Saxony is unlikely to stage new elections, which would not be in the interest of any of the major parties. The governing grand coalition of the CDU and SPD, already reeling from the police custody suicide of suspected terrorist Jaber Albakr, would almost certainly lose popular support. And, despite attracting more than 20 percent support in the latest opinion polls, the AfD wouldn't want a fresh election at the price of the loss of credibility of its most recognizable national leader.
But that doesn't mean that Petry is out of the woods. After his removal from the list of candidates, Samtleben claimed that he had been punished for his opposition to candidates' being required to lend money to the AfD in Saxony - a practice tantamount to selling mandates.
In November 2015, Petry testified to the Saxony electoral investigations committee that this had not been the case, but contradictions emerged between her testimony and that of other AfD politicians. Since May 2016, the prosecutor's office in Dresden has been investigating whether Petry perjured herself.
Were Petry to be found guilty of perjury, she could face a jail term of up to a year and would be ineligible to participate in Germany's national elections, scheduled for next September. Polls suggest that the AfD could take as much as 15 percent of that vote, which perhaps helps explain why Spiegel would be interested in stirring up trouble for Petry,
Petry's rise within the AfD has coincided with the party's shift from its original emphasis on skepticism about the European Union to an anti-immigration nationalism that many critics have labeled racist.
At the AfD's convention in July 2015, Petry wrested control of the party away from a more moderate wing and succeeded in getting herself elected as its primary press spokeswoman. Deutschlandfunk radio and many other media sources interpreted the outcome of the conference as a "lurch to the right" for the AfD. And since then Petry has issued no shortage of incendiary remarks that confirm that view.
Petry has been repeatedly quoted as saying that it is legitimate to use violence at Germany's borders to prevent migrants from entering the country. In an interview with the newspaper Die Welt in September, she came out in favor of rehabilitating a racist Nazi term.

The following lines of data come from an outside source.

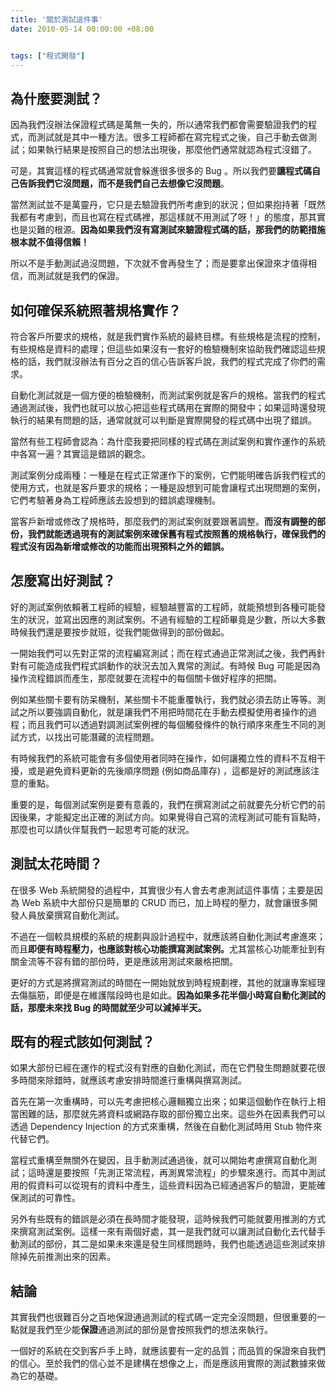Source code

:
 ```yaml
---
title: '關於測試這件事'
date: 2010-05-14 00:00:00 +08:00


tags: ["程式開發"]
---
```


## 為什麼要測試？

因為我們沒辦法保證程式碼是萬無一失的，所以通常我們都會需要驗證我們的程式，而測試就是其中一種方法。很多工程師都在寫完程式之後，自己手動去做測試；如果執行結果是按照自己的想法出現後，那麼他們通常就認為程式沒錯了。

可是，其實這樣的程式碼通常就會躲進很多很多的 Bug 。所以我們要<strong>讓程式碼自己告訴我們它沒問題，而不是我們自己去想像它沒問題</strong>。

<!-- more -->

當然測試並不是萬靈丹，它只是去驗證我們所考慮到的狀況；但如果抱持著「既然我都有考慮到，而且也寫在程式碼裡，那這樣就不用測試了呀！」的態度，那其實也是災難的根源。<strong>因為如果我們沒有寫測試來驗證程式碼的話，那我們的防範措施根本就不值得信賴！</strong>

所以不是手動測試過沒問題，下次就不會再發生了；而是要拿出保證來才值得相信，而測試就是我們的保證。

## 如何確保系統照著規格實作？

符合客戶所要求的規格，就是我們實作系統的最終目標。有些規格是流程的控制，有些規格是資料的處理；但這些如果沒有一套好的檢驗機制來協助我們確認這些規格的話，我們就沒辦法有百分之百的信心告訴客戶說，我們的程式完成了你們的需求。

自動化測試就是一個方便的檢驗機制，而測試案例就是客戶的規格。當我們的程式通過測試後，我們也就可以放心把這些程式碼用在實際的開發中；如果這時還發現執行的結果有問題的話，通常就就可以判斷是實際開發的程式碼中出現了錯誤。

當然有些工程師會認為：為什麼我要把同樣的程式碼在測試案例和實作運作的系統中各寫一遍？其實這是錯誤的觀念。

測試案例分成兩種：一種是在程式正常運作下的案例，它們能明確告訴我們程式的使用方式，也就是客戶要求的規格；一種是設想到可能會讓程式出現問題的案例，它們考驗著身為工程師應該去設想到的錯誤處理機制。

當客戶新增或修改了規格時，那麼我們的測試案例就要跟著調整。<strong>而沒有調整的部份，我們就能透過現有的測試案例來確保舊有程式按照舊的規格執行，確保我們的程式沒有因為新增或修改的功能而出現預料之外的錯誤。</strong>

## 怎麼寫出好測試？

好的測試案例依賴著工程師的經驗，經驗越豐富的工程師，就能預想到各種可能發生的狀況，並寫出因應的測試案例。不過有經驗的工程師畢竟是少數，所以大多數時候我們還是要按步就班，從我們能做得到的部份做起。

一開始我們可以先對正常的流程編寫測試；而在程式通過正常測試之後，我們再針對有可能造成我們程式誤動作的狀況去加入異常的測試。有時候 Bug 可能是因為操作流程錯誤而產生，那麼就要在流程中的每個關卡做好程序的把關。

例如某些關卡要有防呆機制，某些關卡不能重覆執行，我們就必須去防止等等。測試之所以要強調自動化，就是讓我們不用把時間花在手動去模擬使用者操作的過程；而且我們可以透過對調測試案例裡的每個觸發條件的執行順序來產生不同的測試方式，以找出可能潛藏的流程問題。

有時候我們的系統可能會有多個使用者同時在操作，如何讓獨立性的資料不互相干擾，或是避免資料更新的先後順序問題 (例如商品庫存) ，這都是好的測試應該注意的重點。

重要的是，每個測試案例是要有意義的，我們在撰寫測試之前就要先分析它們的前因後果，才能擬定出正確的測試方向。如果覺得自己寫的流程測試可能有盲點時，那麼也可以請伙伴幫我們一起思考可能的狀況。

## 測試太花時間？

在很多 Web 系統開發的過程中，其實很少有人會去考慮測試這件事情；主要是因為 Web 系統中大部份只是簡單的 CRUD 而已，加上時程的壓力，就會讓很多開發人員放棄撰寫自動化測試。

不過在一個較具規模的系統的規劃與設計過程中，就應該將自動化測試考慮進來；而且<strong>即便有時程壓力，也應該對核心功能撰寫測試案例。</strong>尤其當核心功能牽扯到有關金流等不容有錯的部份時，更是應該用測試來嚴格把關。

更好的方式是將撰寫測試的時間在一開始就放到時程規劃裡，其他的就讓專案經理去傷腦筋，即便是在維護階段時也是如此。<strong>因為如果多花半個小時寫自動化測試的話，那麼未來找 Bug 的時間就至少可以減掉半天。</strong>

## 既有的程式該如何測試？

如果大部份已經在運作的程式沒有對應的自動化測試，而在它們發生問題就要花很多時間來除錯時，就應該考慮安排時間進行重構與撰寫測試。

首先在第一次重構時，可以先考慮把核心邏輯獨立出來；如果這個動作在執行上相當困難的話，那麼就先將資料或網路存取的部份獨立出來。這些外在因素我們可以透過 Dependency Injection 的方式來重構，然後在自動化測試時用 Stub 物件來代替它們。

當程式重構至無關外在變因，且手動測試通過後，就可以開始考慮撰寫自動化測試；這時還是要按照「先測正常流程，再測異常流程」的步驟來進行。而其中測試用的假資料可以從現有的資料中產生，這些資料因為已經通過客戶的驗證，更能確保測試的可靠性。

另外有些既有的錯誤是必須在長時間才能發現，這時候我們可能就要用推測的方式來撰寫測試案例。這樣一來有兩個好處，其一是我們就可以讓測試自動化去代替手動測試的部份，其二是如果未來還是發生同樣問題時，我們也能透過這些測試來排除掉先前推測出來的因素。

## 結論

其實我們也很難百分之百地保證通過測試的程式碼一定完全沒問題，但很重要的一點就是我們至少能<strong>保證</strong>通過測試的部份是會按照我們的想法來執行。

一個好的系統在交到客戶手上時，就應該要有一定的品質；而品質的保證來自我們的信心。至於我們的信心並不是建構在想像之上，而是應該用實際的測試數據來做為它的基礎。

And, in a speech marking the Day of German Unity on October 4, she attacked refugees and migrants as "an Afro-Arab lumpenproletariat" and called for Germany to end its relatively welcoming asylum policy for displaced people.
"What should we think of all these 'Germany is multicolored' campaigns?" Petry told an audience at a AfD event in Stuttgart. "A compost heap is also multicolored."
Those statements were condemned by politicians across Germany's political spectrum, but it's such expressions of xenophobic hostility that have helped the AfD take over 20 percent and 14 percent of the vote, respectively, in recent regional elections in Mecklenburg-Western Pomerania and Berlin.
Petry would like to reproduce those results on the national level in 2017, which is why her detractors are unlikely to drop the controversy surrounding her first major electoral success.